Tife's left eyebrow arched up. "So you're a controller because you're concerned about his health?"

"Not that," I scowled at him, before softening my tone. "It's how I made him stop. It wasn't something he wanted, but he did it for me anyway. He was miserable for months and I didn't let myself pay attention to it, because it made more sense to date a non smoker."

Tife snorted. "Again. Not a bad thing that you let yourself choose how important both his and your health are."

"Not only that. He used to wear this odd looking pair of socks every night and I made him stop wearing it because it made me uncomfortable. I did a bunch of things too and it's too embarrassing to say. Now that I think about it, I think I'm a little unbearable."

"You're not unbearable. You're an inborn fixer. You like to fix problems. That's who you are. That's why you fix people's relationships. Because that's where you shine. So what if you love to fix things? We all have faults. No one's perfect. Don't let anyone tell you otherwise. I've known that side of you for years and if he doesn't appreciate who you are, then he doesn't deserve you. That's the truth."

While I was flattered by his words, I wish Tife understood what I meant. I spent years teaching people how to micro manage their relationship, and yet I couldn't fix mine.
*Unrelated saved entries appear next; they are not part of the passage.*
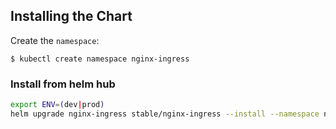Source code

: ## Installing the Chart

Create the `namespace`:

```console
$ kubectl create namespace nginx-ingress
```

### Install from helm hub

```bash
export ENV=(dev|prod)
helm upgrade nginx-ingress stable/nginx-ingress --install --namespace nginx-ingress --set controller.autoscaling.enabled=true
```
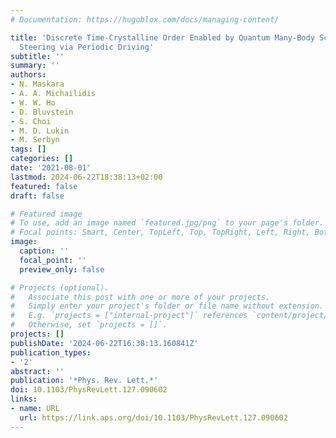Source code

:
 ```yaml
---
# Documentation: https://hugoblox.com/docs/managing-content/

title: 'Discrete Time-Crystalline Order Enabled by Quantum Many-Body Scars: Entanglement
  Steering via Periodic Driving'
subtitle: ''
summary: ''
authors:
- N. Maskara
- A. A. Michailidis
- W. W. Ho
- D. Bluvstein
- S. Choi
- M. D. Lukin
- M. Serbyn
tags: []
categories: []
date: '2021-08-01'
lastmod: 2024-06-22T18:38:13+02:00
featured: false
draft: false

# Featured image
# To use, add an image named `featured.jpg/png` to your page's folder.
# Focal points: Smart, Center, TopLeft, Top, TopRight, Left, Right, BottomLeft, Bottom, BottomRight.
image:
  caption: ''
  focal_point: ''
  preview_only: false

# Projects (optional).
#   Associate this post with one or more of your projects.
#   Simply enter your project's folder or file name without extension.
#   E.g. `projects = ["internal-project"]` references `content/project/deep-learning/index.md`.
#   Otherwise, set `projects = []`.
projects: []
publishDate: '2024-06-22T16:38:13.160841Z'
publication_types:
- '2'
abstract: ''
publication: '*Phys. Rev. Lett.*'
doi: 10.1103/PhysRevLett.127.090602
links:
- name: URL
  url: https://link.aps.org/doi/10.1103/PhysRevLett.127.090602
---
```

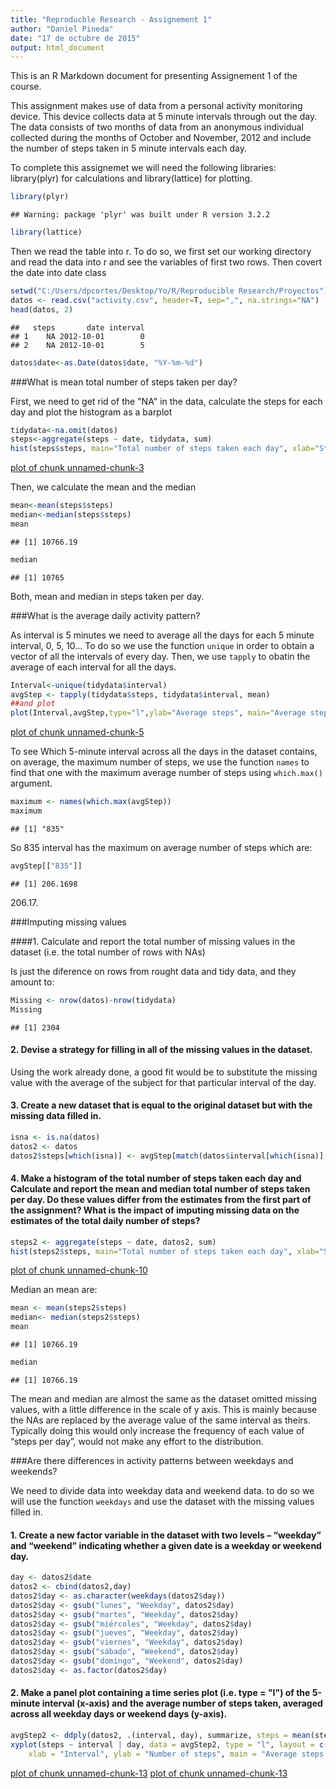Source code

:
 ```yaml
---
title: "Reproducble Research - Assignement 1"
author: "Daniel Pineda"
date: "17 de octubre de 2015"
output: html_document
---
```


This is an R Markdown document for presenting Assignement 1 of the course.

This assignment makes use of data from a personal activity monitoring device. This device collects data at 5 minute intervals through out the day. The data consists of two months of data from an anonymous individual collected during the months of October and November, 2012 and include the number of steps taken in 5 minute intervals each day.

To complete this assignemet we will need the following libraries: library(plyr) for calculations and library(lattice) for plotting.


```r
library(plyr)
```

```
## Warning: package 'plyr' was built under R version 3.2.2
```

```r
library(lattice)
```

Then we read the table into r. To do so, we first set our working directory and read the data into r and see the variables of first two rows. Then covert the date into date class


```r
setwd("C:/Users/dpcortes/Desktop/Yo/R/Reproducible Research/Proyectos")
datos <- read.csv("activity.csv", header=T, sep=",", na.strings="NA")
head(datos, 2)
```

```
##   steps       date interval
## 1    NA 2012-10-01        0
## 2    NA 2012-10-01        5
```

```r
datos$date<-as.Date(datos$date, "%Y-%m-%d")
```

###What is mean total number of steps taken per day?

First, we need to get rid of the "NA" in the data, calculate the steps for each day and plot the histogram as a barplot


```r
tidydata<-na.omit(datos)
steps<-aggregate(steps ~ date, tidydata, sum)
hist(steps$steps, main="Total number of steps taken each day", xlab="Steps per Day", col="green")
```

[plot of chunk unnamed-chunk-3](https://github.com/dpcortes/Peer-Assesment-1/blob/master/figure/Figure%201-chunk-3-1.png) 

Then, we calculate the mean and the median


```r
mean<-mean(steps$steps)
median<-median(steps$steps)
mean
```

```
## [1] 10766.19
```

```r
median
```

```
## [1] 10765
```

Both, mean and median in steps taken per day.

###What is the average daily activity pattern?

As interval is 5 minutes we need to average all the days for each 5 minute interval, 0, 5, 10... To do so we use the function `unique` in order to obtain a vector of all the intervals of every day. Then, we use `tapply` to obatin the average of each interval for all the days.


```r
Interval<-unique(tidydata$interval)
avgStep <- tapply(tidydata$steps, tidydata$interval, mean)
##and plot
plot(Interval,avgStep,type="l",ylab="Average steps", main="Average steps per interval")
```

[plot of chunk unnamed-chunk-5](https://github.com/dpcortes/Peer-Assesment-1/blob/master/figure/Figure%202-chunk-5-1.png) 

To see Which 5-minute interval across all the days in the dataset contains,  on average, the maximum number of steps, we use the function `names` to find that one with the maximum average number of steps using `which.max()` argument.


```r
maximum <- names(which.max(avgStep))
maximum
```

```
## [1] "835"
```

So 835 interval has the maximum on average number of steps which are:


```r
avgStep[["835"]]
```

```
## [1] 206.1698
```

206.17.

###Imputing missing values

####1. Calculate and report the total number of missing values in the dataset (i.e. the total number of rows with NAs)

Is just the diference on rows from rought data and tidy data, and they amount to:


```r
Missing <- nrow(datos)-nrow(tidydata)
Missing
```

```
## [1] 2304
```

#### 2. Devise a strategy for filling in all of the missing values in the dataset. 

Using the work already done, a good fit would be to substitute the missing value with the average of the subject for that particular interval of the day.

#### 3. Create a new dataset that is equal to the original dataset but with the missing data filled in.


```r
isna <- is.na(datos)
datos2 <- datos
datos2$steps[which(isna)] <- avgStep[match(datos$interval[which(isna)], datos$interval)]
```

#### 4. Make a histogram of the total number of steps taken each day and Calculate and report the mean and median total number of steps taken per day. Do these values differ from the estimates from the first part of the assignment? What is the impact of imputing missing data on the estimates of the total daily number of steps?


```r
steps2 <- aggregate(steps ~ date, datos2, sum)
hist(steps2$steps, main="Total number of steps taken each day", xlab="Steps per Day", col="green")
```

[plot of chunk unnamed-chunk-10](figure/unnamed-chunk-10-1.png) 

Median an mean are:


```r
mean <- mean(steps2$steps)
median<- median(steps2$steps)
mean
```

```
## [1] 10766.19
```

```r
median
```

```
## [1] 10766.19
```

The mean and median are almost the same as the dataset omitted missing values, with a little difference in the scale of y axis. This is mainly because the NAs are replaced by the average value of the same interval as theirs. Typically doing this would only increase the frequency of each value of “steps per day”, would not make any effort to the distribution.

###Are there differences in activity patterns between weekdays and weekends?

We need to divide data into weekday data and weekend data. to do so we will use the function `weekdays` and use the dataset with the missing values filled in.

#### 1. Create a new factor variable in the dataset with two levels – “weekday” and “weekend” indicating whether a given date is a weekday or weekend day.


```r
day <- datos2$date
datos2 <- cbind(datos2,day)
datos2$day <- as.character(weekdays(datos2$day))
datos2$day <- gsub("lunes", "Weekday", datos2$day)
datos2$day <- gsub("martes", "Weekday", datos2$day)
datos2$day <- gsub("miércoles", "Weekday", datos2$day)
datos2$day <- gsub("jueves", "Weekday", datos2$day)
datos2$day <- gsub("viernes", "Weekday", datos2$day)
datos2$day <- gsub("sábado", "Weekend", datos2$day)
datos2$day <- gsub("domingo", "Weekend", datos2$day)
datos2$day <- as.factor(datos2$day)
```

#### 2. Make a panel plot containing a time series plot (i.e. type = "l") of the 5-minute interval (x-axis) and the average number of steps taken, averaged across all weekday days or weekend days (y-axis). 


```r
avgStep2 <- ddply(datos2, .(interval, day), summarize, steps = mean(steps))
xyplot(steps ~ interval | day, data = avgStep2, type = "l", layout = c(1, 2), 
    xlab = "Interval", ylab = "Number of steps", main = "Average steps by day")
```

[plot of chunk unnamed-chunk-13](figure/unnamed-chunk-13-1.png) [plot of chunk unnamed-chunk-13](figure/unnamed-chunk-13-2.png) 
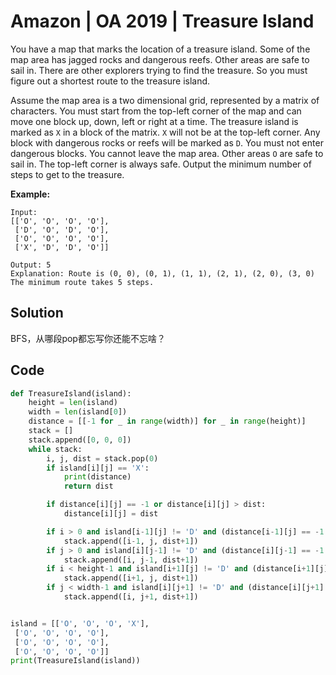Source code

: # Amazon | OA 2019 | Treasure Island

You have a map that marks the location of a treasure island. Some of the map area has jagged rocks and dangerous reefs. Other areas are safe to sail in. There are other explorers trying to find the treasure. So you must figure out a shortest route to the treasure island.



Assume the map area is a two dimensional grid, represented by a matrix of characters. You must start from the top-left corner of the map and can move one block up, down, left or right at a time. The treasure island is marked as `X` in a block of the matrix. `X` will not be at the top-left corner. Any block with dangerous rocks or reefs will be marked as `D`. You must not enter dangerous blocks. You cannot leave the map area. Other areas `O` are safe to sail in. The top-left corner is always safe. Output the minimum number of steps to get to the treasure.



**Example:**



```
Input:
[['O', 'O', 'O', 'O'],
 ['D', 'O', 'D', 'O'],
 ['O', 'O', 'O', 'O'],
 ['X', 'D', 'D', 'O']]

Output: 5
Explanation: Route is (0, 0), (0, 1), (1, 1), (2, 1), (2, 0), (3, 0) The minimum route takes 5 steps.
```



## Solution

BFS，从哪段pop都忘写你还能不忘啥？



## Code

```python
def TreasureIsland(island):
    height = len(island)
    width = len(island[0])
    distance = [[-1 for _ in range(width)] for _ in range(height)]
    stack = []
    stack.append([0, 0, 0])
    while stack:
        i, j, dist = stack.pop(0)
        if island[i][j] == 'X':
            print(distance)
            return dist

        if distance[i][j] == -1 or distance[i][j] > dist:
            distance[i][j] = dist

        if i > 0 and island[i-1][j] != 'D' and (distance[i-1][j] == -1 or distance[i-1][j] > dist + 1):
            stack.append([i-1, j, dist+1])
        if j > 0 and island[i][j-1] != 'D' and (distance[i][j-1] == -1 or distance[i][j-1] > dist + 1):
            stack.append([i, j-1, dist+1])
        if i < height-1 and island[i+1][j] != 'D' and (distance[i+1][j] == -1 or distance[i+1][j] > dist + 1):
            stack.append([i+1, j, dist+1])
        if j < width-1 and island[i][j+1] != 'D' and (distance[i][j+1] == -1 or distance[i][j+1] > dist + 1):
            stack.append([i, j+1, dist+1])


island = [['O', 'O', 'O', 'X'],
 ['O', 'O', 'O', 'O'],
 ['O', 'O', 'O', 'O'],
 ['O', 'O', 'O', 'O']]
print(TreasureIsland(island))
```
"He's not the only one that sees that. That's the problem. I've thought back on all my relationships and how they've failed. At the end of day, I've found a common factor. Me. I ruin my relationships. I once read that it's only people who can't find love, that help people with their love lives. Maybe that's why I'm good at my job." My brain whirred through memories in my head. I knew what I was saying. I wasn't as delusional as what Tife was making me out to be.

Tife stared at me with a bewildered look and shook his head slightly. "That's a myopic point of view. It's usually people with experience, who help others with love. You've had all the experiences from people around you and it has shaped your knowledge on relationships too. So what if you've had bad relationships in the past?  You have time to make it work now. Isn't the present what matters now? Don't make yourself feel guilty for what you had no control over. You're better than that."

My lips curled up slowly. "You're just saying all these to make me feel better."

Tife gave a humourless laugh. "Have you ever seen me do something to make someone else feel better? I always call a spade, a spade. You should too." It was at that moment, my heart leapt recklessly in my chest. It made me feel content being around Tife Johnson.